Scenes like the ones captured by body cameras are “extremely predictable,” said George Davis, CYFD’s former chief psychiatrist and a leader in efforts to change how the department deals with foster kids.

These kids can have extreme mood swings, Davis said, “because of the trauma they’ve already been through.” Putting them in a shelter, rather than a foster home where they can access appropriate mental health care, is almost certainly going to cause an emergency, he said.

“Reacting to police this way is a survival response for them,” he said.

In many of the videos viewed by Searchlight and ProPublica, police officers try to defuse the situation, even attempting to counsel teenagers. Sometimes they sit with a child in crisis for an hour or more, talking to them as they wait for the child to be transferred to another shelter or sent for a psychiatric evaluation.
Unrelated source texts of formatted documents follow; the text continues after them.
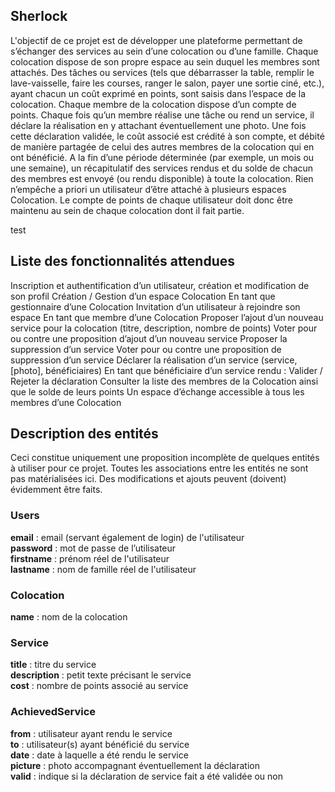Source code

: ## Sherlock

L'objectif de ce projet est de développer une plateforme permettant de s’échanger des services au sein d’une colocation ou d’une famille. Chaque colocation dispose de son propre espace au sein duquel les membres sont attachés.
Des tâches ou services (tels que débarrasser la table, remplir le lave-vaisselle, faire les courses, ranger le salon, payer une sortie ciné, etc.), ayant chacun un coût exprimé en points, sont saisis dans l’espace de la colocation. Chaque membre de la colocation dispose d’un compte de points. Chaque fois qu’un membre réalise une tâche ou rend un service, il déclare la réalisation en y attachant éventuellement une photo. Une fois cette déclaration validée, le coût associé est crédité à son compte, et débité de manière partagée de celui des autres membres de la colocation qui en ont bénéficié.
A la fin d’une période déterminée (par exemple, un mois ou une semaine), un récapitulatif des services rendus et du solde de chacun des membres est envoyé (ou rendu disponible) à toute la colocation.
Rien n’empêche a priori un utilisateur d’être attaché à plusieurs espaces Colocation. Le compte de points de chaque utilisateur doit donc être maintenu au sein de chaque colocation dont il fait partie.


test

## Liste des fonctionnalités attendues

Inscription et authentification d’un utilisateur, création et modification de son profil
Création / Gestion d’un espace Colocation
En tant que gestionnaire d’une Colocation
Invitation d’un utilisateur à rejoindre son espace
En tant que membre d’une Colocation
Proposer l’ajout d’un nouveau service pour la colocation (titre, description, nombre de points)
Voter pour ou contre une proposition d’ajout d’un nouveau service
Proposer la suppression d’un service
Voter pour ou contre une proposition de suppression d’un service
Déclarer la réalisation d’un service (service, [photo], bénéficiaires)
En tant que bénéficiaire d’un service rendu :
Valider / Rejeter la déclaration
Consulter la liste des membres de la Colocation ainsi que le solde de leurs points
Un espace d’échange accessible à tous les membres d’une Colocation


## Description des entités
Ceci constitue uniquement une proposition incomplète de quelques entités à utiliser pour ce projet.
Toutes les associations entre les entités ne sont pas matérialisées ici. Des modifications et ajouts peuvent (doivent) évidemment être faits.

### Users
**email** : email (servant également de login) de l'utilisateur <br>
**password** : mot de passe de l’utilisateur <br>
**firstname** : prénom réel de l'utilisateur <br>
**lastname** : nom de famille réel de l'utilisateur <br>

### Colocation
**name** : nom de la colocation <br>

### Service
**title** : titre du service <br>
**description** : petit texte précisant le service <br>
**cost** : nombre de points associé au service <br>

### AchievedService
**from** : utilisateur ayant rendu le service <br>
**to** : utilisateur(s) ayant bénéficié du service <br>
**date** : date à laquelle a été rendu le service <br>
**picture** : photo accompagnant éventuellement la déclaration <br>
**valid** : indique si la déclaration de service fait a été validée ou non <br>
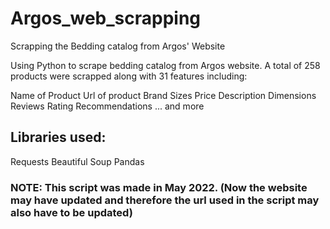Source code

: # Argos_web_scrapping
Scrapping the Bedding catalog from Argos' Website

Using Python to scrape bedding catalog from Argos website.
A total of 258 products were scrapped along with 31 features including:

Name of Product
Url of product
Brand
Sizes
Price
Description
Dimensions
Reviews
Rating
Recommendations
... and more

## Libraries used:

Requests
Beautiful Soup
Pandas


### NOTE: This script was made in May 2022. (Now the website may have updated and therefore the url used in the script may also have to be updated)
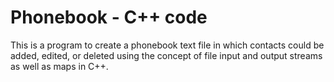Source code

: # Phonebook - C++ code

This is a program to create a phonebook text file in which contacts could be added, edited, or deleted using the concept of file input and output streams as well as maps in C++.
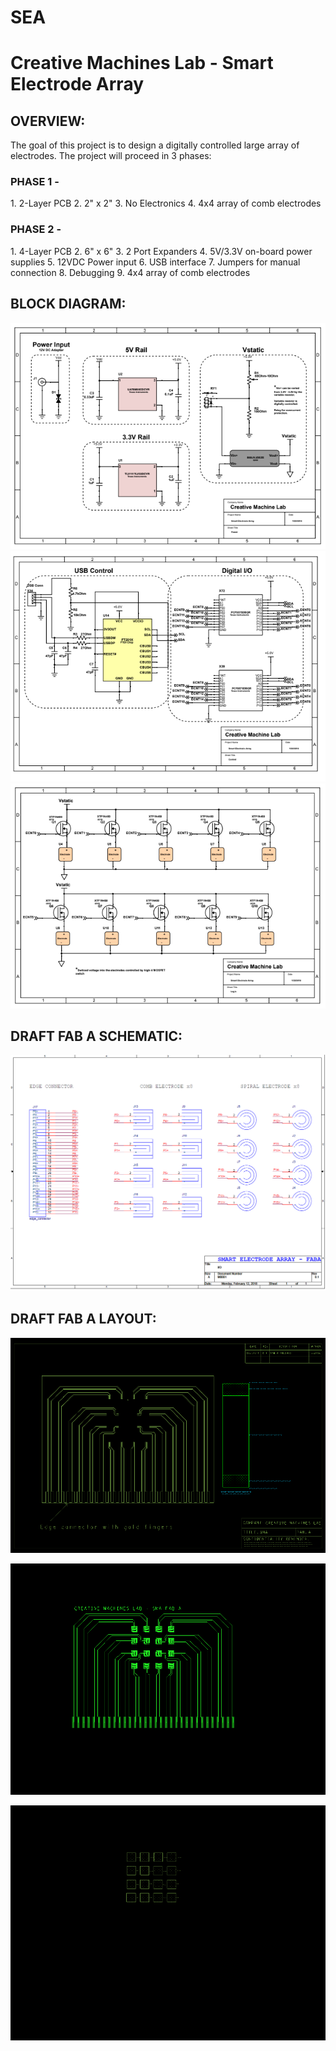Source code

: # SEA
<h1>
Creative Machines Lab - Smart Electrode Array
</h1>

<h2>OVERVIEW: </h2>
The goal of this project is to design a digitally controlled large array of electrodes. The project will proceed in 3 phases:

<h3>PHASE 1 - </h3>
1. 2-Layer PCB
2. 2" x 2" 
3. No Electronics
4. 4x4 array of comb electrodes

<h3>PHASE 2 - </h3>
1. 4-Layer PCB
2. 6" x 6" 
3. 2 Port Expanders
4. 5V/3.3V on-board power supplies
5. 12VDC Power input
6. USB interface
7. Jumpers for manual connection
8. Debugging
9. 4x4 array of comb electrodes

<h2>BLOCK DIAGRAM:</h2>

![alt text](https://github.com/zqazi114/SEA/blob/master/Images/BD%201.PNG)
![alt text](https://github.com/zqazi114/SEA/blob/master/Images/BD%202.PNG)
![alt text](https://github.com/zqazi114/SEA/blob/master/Images/BD%203.PNG)

<h2>DRAFT FAB A SCHEMATIC:</h2>

![alt_text](https://github.com/zqazi114/SEA/blob/master/Images/SCH%20FABA.PNG)

<h2>DRAFT FAB A LAYOUT:</h2>

![alt_text](https://github.com/zqazi114/SEA/blob/v0/Images/PCB%20FABA%20NOTES.PNG)

![alt_text](https://github.com/zqazi114/SEA/blob/v0/Images/PCB%20FABA%20TOP.PNG)

![alt_text](https://github.com/zqazi114/SEA/blob/v0/Images/PCB%20FABA%20SILK.PNG)

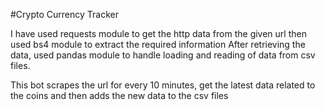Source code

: #Crypto Currency Tracker

I have used requests module to get the http data from the given url
then used bs4 module to extract the required information
After retrieving the data, used pandas module to handle loading and reading of data from csv files. 

This bot scrapes the url for every 10 minutes, get the latest data related to the coins and then adds the new data to the csv files
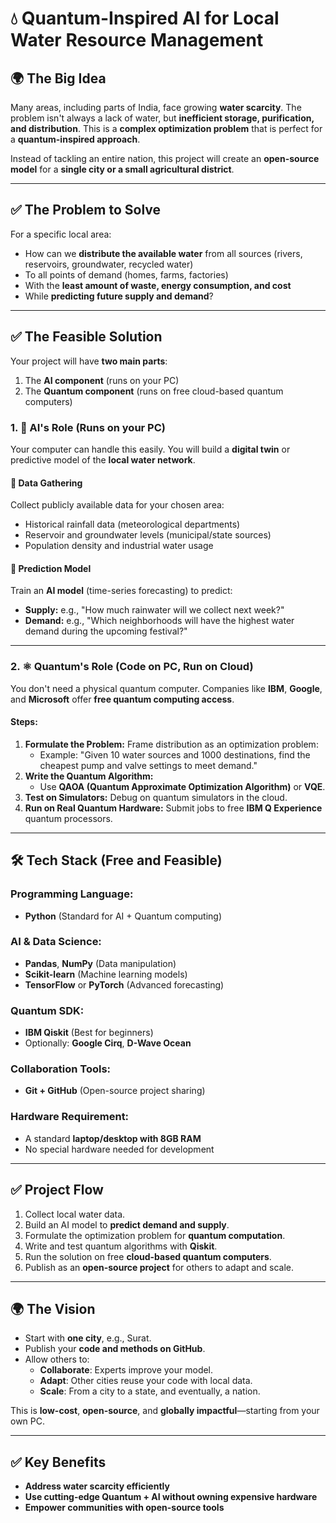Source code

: # 💧 Quantum-Inspired AI for Local Water Resource Management

## 🌍 The Big Idea
Many areas, including parts of India, face growing **water scarcity**. The problem isn't always a lack of water, but **inefficient storage, purification, and distribution**. This is a **complex optimization problem** that is perfect for a **quantum-inspired approach**.

Instead of tackling an entire nation, this project will create an **open-source model** for a **single city or a small agricultural district**.

---

## ✅ The Problem to Solve
For a specific local area:
- How can we **distribute the available water** from all sources (rivers, reservoirs, groundwater, recycled water)
- To all points of demand (homes, farms, factories)
- With the **least amount of waste, energy consumption, and cost**
- While **predicting future supply and demand**?

---

## ✅ The Feasible Solution
Your project will have **two main parts**:
1. The **AI component** (runs on your PC)
2. The **Quantum component** (runs on free cloud-based quantum computers)

### 1. 🧠 AI's Role (Runs on your PC)
Your computer can handle this easily. You will build a **digital twin** or predictive model of the **local water network**.

#### 🔹 Data Gathering
Collect publicly available data for your chosen area:
- Historical rainfall data (meteorological departments)
- Reservoir and groundwater levels (municipal/state sources)
- Population density and industrial water usage

#### 🔹 Prediction Model
Train an **AI model** (time-series forecasting) to predict:
- **Supply:** e.g., "How much rainwater will we collect next week?"
- **Demand:** e.g., "Which neighborhoods will have the highest water demand during the upcoming festival?"

---

### 2. ⚛ Quantum's Role (Code on PC, Run on Cloud)
You don't need a physical quantum computer. Companies like **IBM**, **Google**, and **Microsoft** offer **free quantum computing access**.

#### Steps:
1. **Formulate the Problem:** Frame distribution as an optimization problem:
   - Example: "Given 10 water sources and 1000 destinations, find the cheapest pump and valve settings to meet demand."
2. **Write the Quantum Algorithm:**
   - Use **QAOA (Quantum Approximate Optimization Algorithm)** or **VQE**.
3. **Test on Simulators:** Debug on quantum simulators in the cloud.
4. **Run on Real Quantum Hardware:** Submit jobs to free **IBM Q Experience** quantum processors.

---

## 🛠 Tech Stack (Free and Feasible)
### Programming Language:
- **Python** (Standard for AI + Quantum computing)

### AI & Data Science:
- **Pandas**, **NumPy** (Data manipulation)
- **Scikit-learn** (Machine learning models)
- **TensorFlow** or **PyTorch** (Advanced forecasting)

### Quantum SDK:
- **IBM Qiskit** (Best for beginners)
- Optionally: **Google Cirq**, **D-Wave Ocean**

### Collaboration Tools:
- **Git + GitHub** (Open-source project sharing)

### Hardware Requirement:
- A standard **laptop/desktop with 8GB RAM**
- No special hardware needed for development

---

## ✅ Project Flow
1. Collect local water data.
2. Build an AI model to **predict demand and supply**.
3. Formulate the optimization problem for **quantum computation**.
4. Write and test quantum algorithms with **Qiskit**.
5. Run the solution on free **cloud-based quantum computers**.
6. Publish as an **open-source project** for others to adapt and scale.

---

## 🌍 The Vision
- Start with **one city**, e.g., Surat.
- Publish your **code and methods on GitHub**.
- Allow others to:
  - **Collaborate**: Experts improve your model.
  - **Adapt**: Other cities reuse your code with local data.
  - **Scale**: From a city to a state, and eventually, a nation.

This is **low-cost**, **open-source**, and **globally impactful**—starting from your own PC.

---

## ✅ Key Benefits
- **Address water scarcity efficiently**
- **Use cutting-edge Quantum + AI without owning expensive hardware**
- **Empower communities with open-source tools**
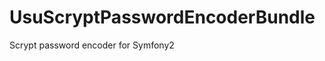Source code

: UsuScryptPasswordEncoderBundle
==============================

Scrypt password encoder for Symfony2
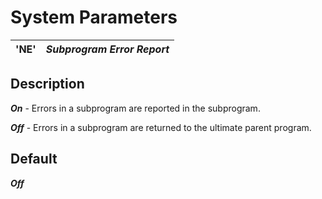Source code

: # System Parameters

**'NE'** |  **_Subprogram Error Report_**  
---|---  
  
##  Description

**_On_** \- Errors in a subprogram are reported in the subprogram.  
  
**_Off_** \- Errors in a subprogram are returned to the ultimate parent program.

##  Default

**_Off_**
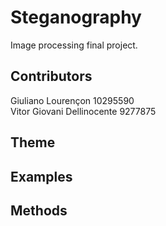 # Steganography
Image processing final project.

## Contributors

Giuliano Lourençon  10295590<br />
Vitor Giovani Dellinocente 9277875<br />

## Theme

## Examples

## Methods

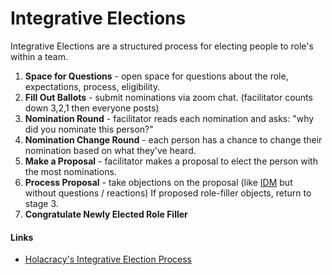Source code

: # Integrative Elections

Integrative Elections are a structured process for electing people to role's within a team.

1. **Space for Questions** - open space for questions about the role, expectations, process, eligibility.
2. **Fill Out Ballots** - submit nominations via zoom chat. \(facilitator counts down 3,2,1 then everyone posts\)
3. **Nomination Round** - facilitator reads each nomination and asks: "why did you nominate this person?"
4. **Nomination Change Round** - each person has a chance to change their nomination based on what they've heard.
5. **Make a Proposal** - facilitator makes a proposal to elect the person with the most nominations.
6. **Process Proposal** - take objections on the proposal \(like [IDM](integrative-decision-making.md) but without questions / reactions\) If proposed role-filler objects, return to stage 3.
7. **Congratulate Newly Elected Role Filler**

#### Links

* [Holacracy's Integrative Election Process](https://blog.holacracy.org/holacracy-election-process-101-election-process-walk-through-7626451cda0c)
In November 2020, a teenage girl in foster care threatened to kill herself at the DreamTree Project shelter in Taos. A team of officers stayed with her on the front porch and tried for over an hour to talk her down.

“I’ve been here at DreamTree for two months. I can’t do this anymore!” she cried to the officers. “I just want the pain to end.”

“You’re 15 years old, you’re a young lady. You have your whole future ahead of you,” Officer Gilbert Martinez said. “You don’t want to give up. I have kids. They’re already older, but if I ever heard my daughter say, ‘That was it,’ I would be devastated.”

Roughly an hour later, two CYFD employees arrived.

“She needs to go to the hospital,” one said to the other. Then they would try to find the girl a bed at another shelter. “You gotta start calling and looking around.”